[Collected data]

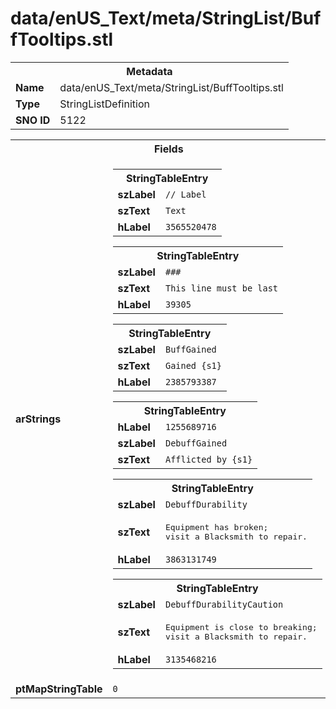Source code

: <h1>data/enUS_Text/meta/StringList/BuffTooltips.stl</h1><table><tr><th colspan="100%">Metadata</th></tr><tr><td><b>Name</b></td><td>data/enUS_Text/meta/StringList/BuffTooltips.stl</td></tr><tr><td><b>Type</b></td><td>StringListDefinition</td></tr><tr><td><b>SNO ID</b></td><td>5122</td></tr></table>

<table><tr><th colspan="100%">Fields</th></tr><tr><td><b>arStrings</b></td><td><table><tr><th colspan="100%">StringTableEntry</th></tr><tr><td><b>szLabel</b></td><td><code>// Label</code></td></tr><tr><td><b>szText</b></td><td><code>Text</code></td></tr><tr><td><b>hLabel</b></td><td><code>3565520478</code></td></tr></table>


<table><tr><th colspan="100%">StringTableEntry</th></tr><tr><td><b>szLabel</b></td><td><code>###</code></td></tr><tr><td><b>szText</b></td><td><code>This line must be last</code></td></tr><tr><td><b>hLabel</b></td><td><code>39305</code></td></tr></table>


<table><tr><th colspan="100%">StringTableEntry</th></tr><tr><td><b>szLabel</b></td><td><code>BuffGained</code></td></tr><tr><td><b>szText</b></td><td><code>Gained {s1}</code></td></tr><tr><td><b>hLabel</b></td><td><code>2385793387</code></td></tr></table>


<table><tr><th colspan="100%">StringTableEntry</th></tr><tr><td><b>hLabel</b></td><td><code>1255689716</code></td></tr><tr><td><b>szLabel</b></td><td><code>DebuffGained</code></td></tr><tr><td><b>szText</b></td><td><code>Afflicted by {s1}</code></td></tr></table>


<table><tr><th colspan="100%">StringTableEntry</th></tr><tr><td><b>szLabel</b></td><td><code>DebuffDurability</code></td></tr><tr><td><b>szText</b></td><td><pre>Equipment has broken;
visit a Blacksmith to repair.</pre></td></tr><tr><td><b>hLabel</b></td><td><code>3863131749</code></td></tr></table>


<table><tr><th colspan="100%">StringTableEntry</th></tr><tr><td><b>szLabel</b></td><td><code>DebuffDurabilityCaution</code></td></tr><tr><td><b>szText</b></td><td><pre>Equipment is close to breaking;
visit a Blacksmith to repair.</pre></td></tr><tr><td><b>hLabel</b></td><td><code>3135468216</code></td></tr></table>


</td></tr><tr><td><b>ptMapStringTable</b></td><td><code>0</code></td></tr></table>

*Directions*:
The task calls for every line of the data to be returned exactly, without pictures.

*Response area*:
Source code

: <h1>data/enUS_Text/meta/StringList/BuffTooltips.stl</h1><table><tr><th colspan="100%">Metadata</th></tr><tr><td><b>Name</b></td><td>data/enUS_Text/meta/StringList/BuffTooltips.stl</td></tr><tr><td><b>Type</b></td><td>StringListDefinition</td></tr><tr><td><b>SNO ID</b></td><td>5122</td></tr></table>

<table><tr><th colspan="100%">Fields</th></tr><tr><td><b>arStrings</b></td><td><table><tr><th colspan="100%">StringTableEntry</th></tr><tr><td><b>szLabel</b></td><td><code>// Label</code></td></tr><tr><td><b>szText</b></td><td><code>Text</code></td></tr><tr><td><b>hLabel</b></td><td><code>3565520478</code></td></tr></table>


<table><tr><th colspan="100%">StringTableEntry</th></tr><tr><td><b>szLabel</b></td><td><code>###</code></td></tr><tr><td><b>szText</b></td><td><code>This line must be last</code></td></tr><tr><td><b>hLabel</b></td><td><code>39305</code></td></tr></table>


<table><tr><th colspan="100%">StringTableEntry</th></tr><tr><td><b>szLabel</b></td><td><code>BuffGained</code></td></tr><tr><td><b>szText</b></td><td><code>Gained {s1}</code></td></tr><tr><td><b>hLabel</b></td><td><code>2385793387</code></td></tr></table>


<table><tr><th colspan="100%">StringTableEntry</th></tr><tr><td><b>hLabel</b></td><td><code>1255689716</code></td></tr><tr><td><b>szLabel</b></td><td><code>DebuffGained</code></td></tr><tr><td><b>szText</b></td><td><code>Afflicted by {s1}</code></td></tr></table>


<table><tr><th colspan="100%">StringTableEntry</th></tr><tr><td><b>szLabel</b></td><td><code>DebuffDurability</code></td></tr><tr><td><b>szText</b></td><td><pre>Equipment has broken;
visit a Blacksmith to repair.</pre></td></tr><tr><td><b>hLabel</b></td><td><code>3863131749</code></td></tr></table>


<table><tr><th colspan="100%">StringTableEntry</th></tr><tr><td><b>szLabel</b></td><td><code>DebuffDurabilityCaution</code></td></tr><tr><td><b>szText</b></td><td><pre>Equipment is close to breaking;
visit a Blacksmith to repair.</pre></td></tr><tr><td><b>hLabel</b></td><td><code>3135468216</code></td></tr></table>


</td></tr><tr><td><b>ptMapStringTable</b></td><td><code>0</code></td></tr></table>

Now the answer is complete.